| Exercise |
Nothing but the records themselves, exactly as written and free of pictures, should appear in your response.

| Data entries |
^^^^

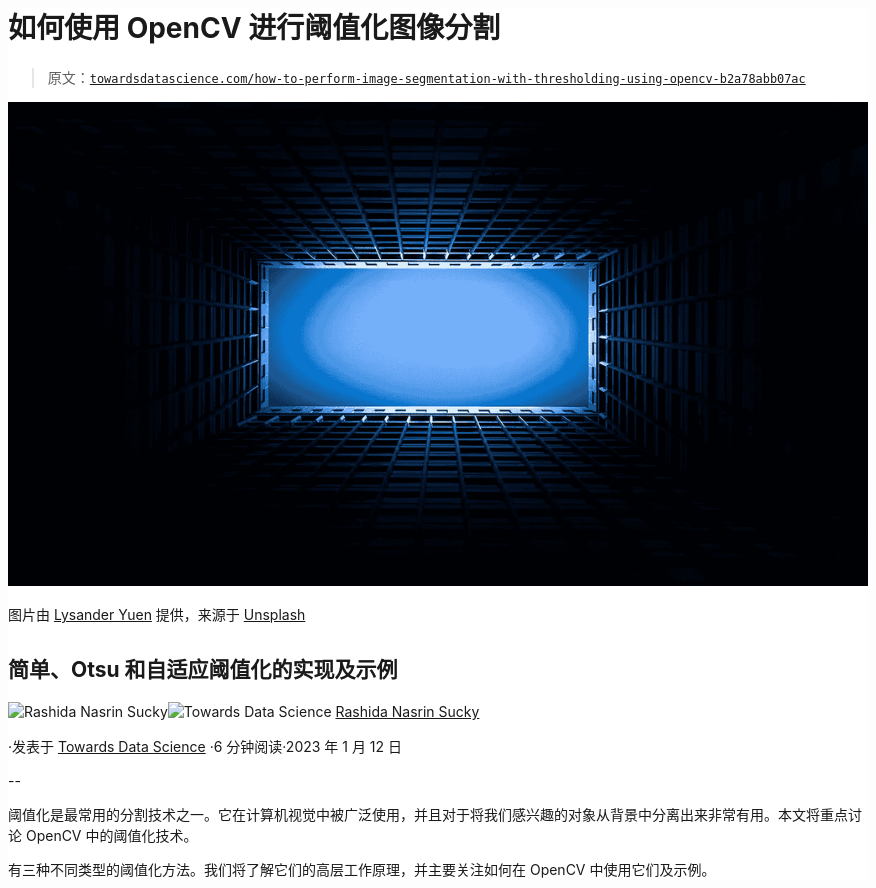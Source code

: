 # 如何使用 OpenCV 进行阈值化图像分割

> 原文：[`towardsdatascience.com/how-to-perform-image-segmentation-with-thresholding-using-opencv-b2a78abb07ac`](https://towardsdatascience.com/how-to-perform-image-segmentation-with-thresholding-using-opencv-b2a78abb07ac)

![](img/d02ca3281b7d0e272bd0b812d2f46411.png)

图片由 [Lysander Yuen](https://unsplash.com/@lysanderyuen?utm_source=medium&utm_medium=referral) 提供，来源于 [Unsplash](https://unsplash.com/?utm_source=medium&utm_medium=referral)

## 简单、Otsu 和自适应阈值化的实现及示例

[](https://rashida00.medium.com/?source=post_page-----b2a78abb07ac--------------------------------)![Rashida Nasrin Sucky](https://rashida00.medium.com/?source=post_page-----b2a78abb07ac--------------------------------)[](https://towardsdatascience.com/?source=post_page-----b2a78abb07ac--------------------------------)![Towards Data Science](https://towardsdatascience.com/?source=post_page-----b2a78abb07ac--------------------------------) [Rashida Nasrin Sucky](https://rashida00.medium.com/?source=post_page-----b2a78abb07ac--------------------------------)

·发表于 [Towards Data Science](https://towardsdatascience.com/?source=post_page-----b2a78abb07ac--------------------------------) ·6 分钟阅读·2023 年 1 月 12 日

--

阈值化是最常用的分割技术之一。它在计算机视觉中被广泛使用，并且对于将我们感兴趣的对象从背景中分离出来非常有用。本文将重点讨论 OpenCV 中的阈值化技术。

有三种不同类型的阈值化方法。我们将了解它们的高层工作原理，并主要关注如何在 OpenCV 中使用它们及示例。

^^^^

| Worked solution |
Source code

: # 如何使用 OpenCV 进行阈值化图像分割

> 原文：[`towardsdatascience.com/how-to-perform-image-segmentation-with-thresholding-using-opencv-b2a78abb07ac`](https://towardsdatascience.com/how-to-perform-image-segmentation-with-thresholding-using-opencv-b2a78abb07ac)

![](img/d02ca3281b7d0e272bd0b812d2f46411.png)

图片由 [Lysander Yuen](https://unsplash.com/@lysanderyuen?utm_source=medium&utm_medium=referral) 提供，来源于 [Unsplash](https://unsplash.com/?utm_source=medium&utm_medium=referral)

## 简单、Otsu 和自适应阈值化的实现及示例

[](https://rashida00.medium.com/?source=post_page-----b2a78abb07ac--------------------------------)![Rashida Nasrin Sucky](https://rashida00.medium.com/?source=post_page-----b2a78abb07ac--------------------------------)[](https://towardsdatascience.com/?source=post_page-----b2a78abb07ac--------------------------------)![Towards Data Science](https://towardsdatascience.com/?source=post_page-----b2a78abb07ac--------------------------------) [Rashida Nasrin Sucky](https://rashida00.medium.com/?source=post_page-----b2a78abb07ac--------------------------------)

·发表于 [Towards Data Science](https://towardsdatascience.com/?source=post_page-----b2a78abb07ac--------------------------------) ·6 分钟阅读·2023 年 1 月 12 日

--

阈值化是最常用的分割技术之一。它在计算机视觉中被广泛使用，并且对于将我们感兴趣的对象从背景中分离出来非常有用。本文将重点讨论 OpenCV 中的阈值化技术。

有三种不同类型的阈值化方法。我们将了解它们的高层工作原理，并主要关注如何在 OpenCV 中使用它们及示例。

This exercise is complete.